Reusing inner-city real estate will be one of the main tasks of the Dutch building sector for the next decennia. We know how to guarantee physical, functional and financial possibilities. There are three different ways of reusing a building: transformation, redevelopment and restoration.

Transformation: customise a building for new functions
Redevelopment: modify a building while retaining existing functions
Restoration: repair or replace parts of the building while retaining its function

The value of inner-city real estate is mainly determined by the possibilities of future use. Those possibilities may seem obvious, but in practice not all possibilities are recognised and used. That is why transformation offers us the biggest challenge. Hinting to Jane Jacobs our motto is: “Old building need new ideas”.


Transformation makes old buildings suited for new functions. By reusing the existing frame, we can achieve an average cut in costs of 25% compared to a new building. We make transformation proposals, and advise on possibilities.


Based on our knowledge of large buildings in inner city areas, we make proposals for the transformation of buildings which are no longer up to standards. With the main bearing structure as base, we enable new functions that create added value. ‘My Place’, as presented on the Provada 2013, is a good example.

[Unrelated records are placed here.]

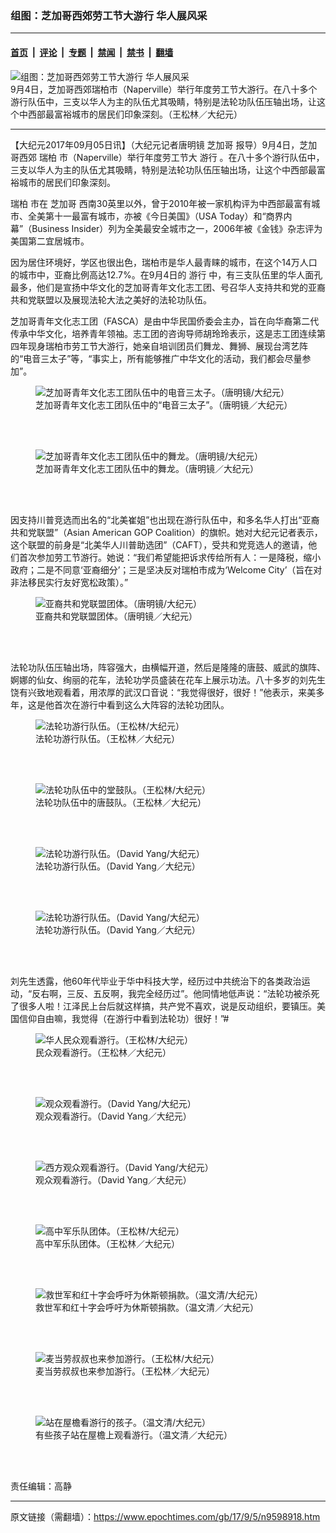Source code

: ### 组图：芝加哥西郊劳工节大游行 华人展风采

---

#### [首页](../../../..?n9598918) &nbsp;|&nbsp; [评论](../../../../../epoch-comment?n9598918) &nbsp;|&nbsp; [专题](../../../../../epoch-special?n9598918) &nbsp;|&nbsp; [禁闻](../../../../../epoch-news?n9598918) &nbsp;|&nbsp; [禁书](../../../../../books?n9598918) &nbsp;|&nbsp; [翻墙](https://github.com/gfw-breaker/nogfw/blob/master/README.md?n9598918)


<div><img alt="组图：芝加哥西郊劳工节大游行 华人展风采" class="attachment-djy_600_400 size-djy_600_400 wp-post-image" src="https://i.epochtimes.com/assets/uploads/2017/09/IMG_3715-600x400.jpg"/>
<div class="caption">
 9月4日，芝加哥西郊瑞柏市（Naperville）举行年度劳工节大游行。在八十多个游行队伍中，三支以华人为主的队伍尤其吸睛，特别是法轮功队伍压轴出场，让这个中西部最富裕城市的居民们印象深刻。（王松林／大纪元）
</div></div><hr/><div class="post_content" id="artbody" itemprop="articleBody">
 <!-- article content begin -->
 <p>
  【大纪元2017年09月05日讯】（大纪元记者唐明镜
  <ok href="https://www.epochtimes.com/gb/tag/%E8%8A%9D%E5%8A%A0%E5%93%A5.html">
   芝加哥
  </ok>
  报导）9月4日，芝加哥西郊
  <ok href="https://www.epochtimes.com/gb/tag/%E7%91%9E%E6%9F%8F.html">
   瑞柏
  </ok>
  市（Naperville）举行年度劳工节大
  <ok href="https://www.epochtimes.com/gb/tag/%E6%B8%B8%E8%A1%8C.html">
   游行
  </ok>
  。在八十多个游行队伍中，三支以华人为主的队伍尤其吸睛，特别是法轮功队伍压轴出场，让这个中西部最富裕城市的居民们印象深刻。
 </p>
 <p>
  <ok href="https://www.epochtimes.com/gb/tag/%E7%91%9E%E6%9F%8F.html">
   瑞柏
  </ok>
  市在
  <ok href="https://www.epochtimes.com/gb/tag/%E8%8A%9D%E5%8A%A0%E5%93%A5.html">
   芝加哥
  </ok>
  西南30英里以外，曾于2010年被一家机构评为中西部最富有城市、全美第十一最富有城市，亦被《今日美国》（USA Today）和“商界内幕”（Business Insider）列为全美最安全城市之一，2006年被《金钱》杂志评为美国第二宜居城市。
 </p>
 <p>
  因为居住环境好，学区也很出色，瑞柏市是华人最青睐的城市，在这个14万人口的城市中，亚裔比例高达12.7%。在9月4日的
  <ok href="https://www.epochtimes.com/gb/tag/%E6%B8%B8%E8%A1%8C.html">
   游行
  </ok>
  中，有三支队伍里的华人面孔最多，他们是宣扬中华文化的芝加哥青年文化志工团、号召华人支持共和党的亚裔共和党联盟以及展现法轮大法之美好的法轮功队伍。
 </p>
 <p>
  芝加哥青年文化志工团（FASCA）是由中华民国侨委会主办，旨在向华裔第二代传承中华文化，培养青年领袖。志工团的咨询导师胡玲玲表示，这是志工团连续第四年现身瑞柏市劳工节大游行，她亲自培训团员们舞龙、舞狮、展现台湾艺阵的“电音三太子”等，“事实上，所有能够推广中华文化的活动，我们都会尽量参加”。
 </p>
 <figure aria-describedby="caption-attachment-9599174" class="wp-caption aligncenter" id="attachment_9599174" style="width: 533px">
  <ok href=" https://i.epochtimes.com/assets/uploads/2017/09/IMG_20170904_110200-533x400.jpg" rel="noreferrer noopener" target="_blank">
   <img alt="芝加哥青年文化志工团队伍中的电音三太子。（唐明镜/大纪元）" class="size-medium_vertical wp-image-9599174" src="https://i.epochtimes.com/assets/uploads/2017/09/IMG_20170904_110200-533x400.jpg"/>
  </ok>
  <br/><figcaption class="wp-caption-text" id="caption-attachment-9599174">
   芝加哥青年文化志工团队伍中的“电音三太子”。（唐明镜／大纪元）
  </figcaption><br/>
 </figure><br/>
 <figure aria-describedby="caption-attachment-9599175" class="wp-caption aligncenter" id="attachment_9599175" style="width: 533px">
  <ok href=" https://i.epochtimes.com/assets/uploads/2017/09/IMG_20170904_110442-533x400.jpg" rel="noreferrer noopener" target="_blank">
   <img alt="芝加哥青年文化志工团队伍中的舞龙。（唐明镜/大纪元）" class="size-medium_vertical wp-image-9599175" src="https://i.epochtimes.com/assets/uploads/2017/09/IMG_20170904_110442-533x400.jpg"/>
  </ok>
  <br/><figcaption class="wp-caption-text" id="caption-attachment-9599175">
   芝加哥青年文化志工团队伍中的舞龙。（唐明镜／大纪元）
  </figcaption><br/>
 </figure><br/>
 <p>
  因支持川普竞选而出名的“北美崔姐”也出现在游行队伍中，和多名华人打出“亚裔共和党联盟”（Asian American GOP Coalition）的旗帜。她对大纪元记者表示，这个联盟的前身是“北美华人川普助选团”（CAFT），受共和党竞选人的邀请，他们首次参加劳工节游行。她说：“我们希望能把诉求传给所有人：一是降税，缩小政府；二是不同意‘亚裔细分’；三是坚决反对瑞柏市成为‘Welcome City’（旨在对非法移民实行友好宽松政策）。”
 </p>
 <figure aria-describedby="caption-attachment-9599173" class="wp-caption aligncenter" id="attachment_9599173" style="width: 533px">
  <ok href=" https://i.epochtimes.com/assets/uploads/2017/09/IMG_20170904_103618-533x400.jpg" rel="noreferrer noopener" target="_blank">
   <img alt="亚裔共和党联盟团体。（唐明镜/大纪元）" class="size-medium_vertical wp-image-9599173" src="https://i.epochtimes.com/assets/uploads/2017/09/IMG_20170904_103618-533x400.jpg"/>
  </ok>
  <br/><figcaption class="wp-caption-text" id="caption-attachment-9599173">
   亚裔共和党联盟团体。（唐明镜／大纪元）
  </figcaption><br/>
 </figure><br/>
 <p>
  法轮功队伍压轴出场，阵容强大，由横幅开道，然后是隆隆的唐鼓、威武的旗阵、婀娜的仙女、绚丽的花车，法轮功学员盛装在花车上展示功法。八十多岁的刘先生饶有兴致地观看着，用浓厚的武汉口音说：“我觉得很好，很好！”他表示，来美多年，这是他首次在游行中看到这么大阵容的法轮功团队。
 </p>
 <figure aria-describedby="caption-attachment-9598952" class="wp-caption aligncenter" id="attachment_9598952" style="width: 600px">
  <ok href=" https://i.epochtimes.com/assets/uploads/2017/09/IMG_3619-600x400.jpg" rel="noreferrer noopener" target="_blank">
   <img alt="法轮功游行队伍。（王松林/大纪元）" class="size-medium_vertical wp-image-9598952" src="https://i.epochtimes.com/assets/uploads/2017/09/IMG_3619-600x400.jpg"/>
  </ok>
  <br/><figcaption class="wp-caption-text" id="caption-attachment-9598952">
   法轮功游行队伍。（王松林／大纪元）
  </figcaption><br/>
 </figure><br/>
 <figure aria-describedby="caption-attachment-9598954" class="wp-caption aligncenter" id="attachment_9598954" style="width: 600px">
  <ok href=" https://i.epochtimes.com/assets/uploads/2017/09/IMG_3673-600x400.jpg" rel="noreferrer noopener" target="_blank">
   <img alt="法轮功队伍中的堂鼓队。（王松林/大纪元）" class="size-medium_vertical wp-image-9598954" src="https://i.epochtimes.com/assets/uploads/2017/09/IMG_3673-600x400.jpg"/>
  </ok>
  <br/><figcaption class="wp-caption-text" id="caption-attachment-9598954">
   法轮功队伍中的唐鼓队。（王松林／大纪元）
  </figcaption><br/>
 </figure><br/>
 <figure aria-describedby="caption-attachment-9598936" class="wp-caption aligncenter" id="attachment_9598936" style="width: 600px">
  <ok href=" https://i.epochtimes.com/assets/uploads/2017/09/DSC1381-600x400.jpg" rel="noreferrer noopener" target="_blank">
   <img alt="法轮功游行队伍。（David Yang/大纪元）" class="size-medium_vertical wp-image-9598936" src="https://i.epochtimes.com/assets/uploads/2017/09/DSC1381-600x400.jpg"/>
  </ok>
  <br/><figcaption class="wp-caption-text" id="caption-attachment-9598936">
   法轮功游行队伍。（David Yang／大纪元）
  </figcaption><br/>
 </figure><br/>
 <figure aria-describedby="caption-attachment-9598939" class="wp-caption aligncenter" id="attachment_9598939" style="width: 600px">
  <ok href=" https://i.epochtimes.com/assets/uploads/2017/09/DSC1410-600x400.jpg" rel="noreferrer noopener" target="_blank">
   <img alt="法轮功游行队伍。（David Yang/大纪元）" class="size-medium_vertical wp-image-9598939" src="https://i.epochtimes.com/assets/uploads/2017/09/DSC1410-600x400.jpg"/>
  </ok>
  <br/><figcaption class="wp-caption-text" id="caption-attachment-9598939">
   法轮功游行队伍。（David Yang／大纪元）
  </figcaption><br/>
 </figure><br/>
 <p>
  刘先生透露，他60年代毕业于华中科技大学，经历过中共统治下的各类政治运动，“反右啊，三反、五反啊，我完全经历过”。他同情地低声说：“法轮功被杀死了很多人啦！江泽民上台后就这样搞，共产党不喜欢，说是反动组织，要镇压。美国信仰自由嘛，我觉得（在游行中看到法轮功）很好！”#
 </p>
 <figure aria-describedby="caption-attachment-9598934" class="wp-caption aligncenter" id="attachment_9598934" style="width: 615px">
  <ok href=" https://i.epochtimes.com/assets/uploads/2017/09/IMG_3755-615x400.jpg" rel="noreferrer noopener" target="_blank">
   <img alt="华人民众观看游行。（王松林/大纪元）" class="size-medium_vertical wp-image-9598934" src="https://i.epochtimes.com/assets/uploads/2017/09/IMG_3755-615x400.jpg"/>
  </ok>
  <br/><figcaption class="wp-caption-text" id="caption-attachment-9598934">
   民众观看游行。（王松林／大纪元）
  </figcaption><br/>
 </figure><br/>
 <figure aria-describedby="caption-attachment-9598938" class="wp-caption aligncenter" id="attachment_9598938" style="width: 600px">
  <ok href=" https://i.epochtimes.com/assets/uploads/2017/09/DSC1400-600x400.jpg" rel="noreferrer noopener" target="_blank">
   <img alt="观众观看游行。（David Yang/大纪元）" class="size-medium_vertical wp-image-9598938" src="https://i.epochtimes.com/assets/uploads/2017/09/DSC1400-600x400.jpg"/>
  </ok>
  <br/><figcaption class="wp-caption-text" id="caption-attachment-9598938">
   观众观看游行。（David Yang／大纪元）
  </figcaption><br/>
 </figure><br/>
 <figure aria-describedby="caption-attachment-9598940" class="wp-caption aligncenter" id="attachment_9598940" style="width: 600px">
  <ok href=" https://i.epochtimes.com/assets/uploads/2017/09/DSC1440-600x400.jpg" rel="noreferrer noopener" target="_blank">
   <img alt="西方观众观看游行。（David Yang/大纪元）" class="size-medium_vertical wp-image-9598940" src="https://i.epochtimes.com/assets/uploads/2017/09/DSC1440-600x400.jpg"/>
  </ok>
  <br/><figcaption class="wp-caption-text" id="caption-attachment-9598940">
   观众观看游行。（David Yang／大纪元）
  </figcaption><br/>
 </figure><br/>
 <figure aria-describedby="caption-attachment-9598944" class="wp-caption aligncenter" id="attachment_9598944" style="width: 600px">
  <ok href=" https://i.epochtimes.com/assets/uploads/2017/09/IMG_3542-600x400.jpg" rel="noreferrer noopener" target="_blank">
   <img alt="高中军乐队团体。（王松林/大纪元）" class="size-medium_vertical wp-image-9598944" src="https://i.epochtimes.com/assets/uploads/2017/09/IMG_3542-600x400.jpg"/>
  </ok>
  <br/><figcaption class="wp-caption-text" id="caption-attachment-9598944">
   高中军乐队团体。（王松林／大纪元）
  </figcaption><br/>
 </figure><br/>
 <figure aria-describedby="caption-attachment-9599215" class="wp-caption aligncenter" id="attachment_9599215" style="width: 533px">
  <ok href=" https://i.epochtimes.com/assets/uploads/2017/09/IMG_20170904_104016-533x400.jpg" rel="noreferrer noopener" target="_blank">
   <img alt="救世军和红十字会呼吁为休斯顿捐款。（温文清/大纪元）" class="size-medium_vertical wp-image-9599215" src="https://i.epochtimes.com/assets/uploads/2017/09/IMG_20170904_104016-533x400.jpg"/>
  </ok>
  <br/><figcaption class="wp-caption-text" id="caption-attachment-9599215">
   救世军和红十字会呼吁为休斯顿捐款。（温文清／大纪元）
  </figcaption><br/>
 </figure><br/>
 <figure aria-describedby="caption-attachment-9598946" class="wp-caption aligncenter" id="attachment_9598946" style="width: 600px">
  <ok href=" https://i.epochtimes.com/assets/uploads/2017/09/IMG_3570-600x400.jpg" rel="noreferrer noopener" target="_blank">
   <img alt="麦当劳叔叔也来参加游行。（王松林/大纪元）" class="size-medium_vertical wp-image-9598946" src="https://i.epochtimes.com/assets/uploads/2017/09/IMG_3570-600x400.jpg"/>
  </ok>
  <br/><figcaption class="wp-caption-text" id="caption-attachment-9598946">
   麦当劳叔叔也来参加游行。（王松林／大纪元）
  </figcaption><br/>
 </figure><br/>
 <figure aria-describedby="caption-attachment-9599214" class="wp-caption aligncenter" id="attachment_9599214" style="width: 600px">
  <ok href=" https://i.epochtimes.com/assets/uploads/2017/09/IMG_20170904_113945-600x456.jpg" rel="noreferrer noopener" target="_blank">
   <img alt="站在屋檐看游行的孩子。（温文清/大纪元）" class="wp-image-9599214 size-large" src="https://i.epochtimes.com/assets/uploads/2017/09/IMG_20170904_113945-600x456.jpg"/>
  </ok>
  <br/><figcaption class="wp-caption-text" id="caption-attachment-9599214">
   有些孩子站在屋檐上观看游行。（温文清／大纪元）
  </figcaption><br/>
 </figure><br/>
 <p>
  责任编辑：高静
 </p>
 <!-- article content end -->
 <div id="below_article_ad">
 </div>
</div>


---

原文链接（需翻墙）：https://www.epochtimes.com/gb/17/9/5/n9598918.htm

We get the most out of a transformation commission from our knowledge of building structures. The frame forms the basis of new possibilities.

We transform large buildings in the centre of large cities, both in the Netherlands and over its borders, for example Athens. Dutch examples are the Oval Tower in Amsterdam, The Bank in Amsterdam and the Chamber of Commerce in Rotterdam.


We analyse the complete portfolio of a client and present it in a 4D model. The clients is thus presented with one, clear overview of the possibilities of its real estate. Possibilities that might help them persuade potential customers or that they may carry out themselves.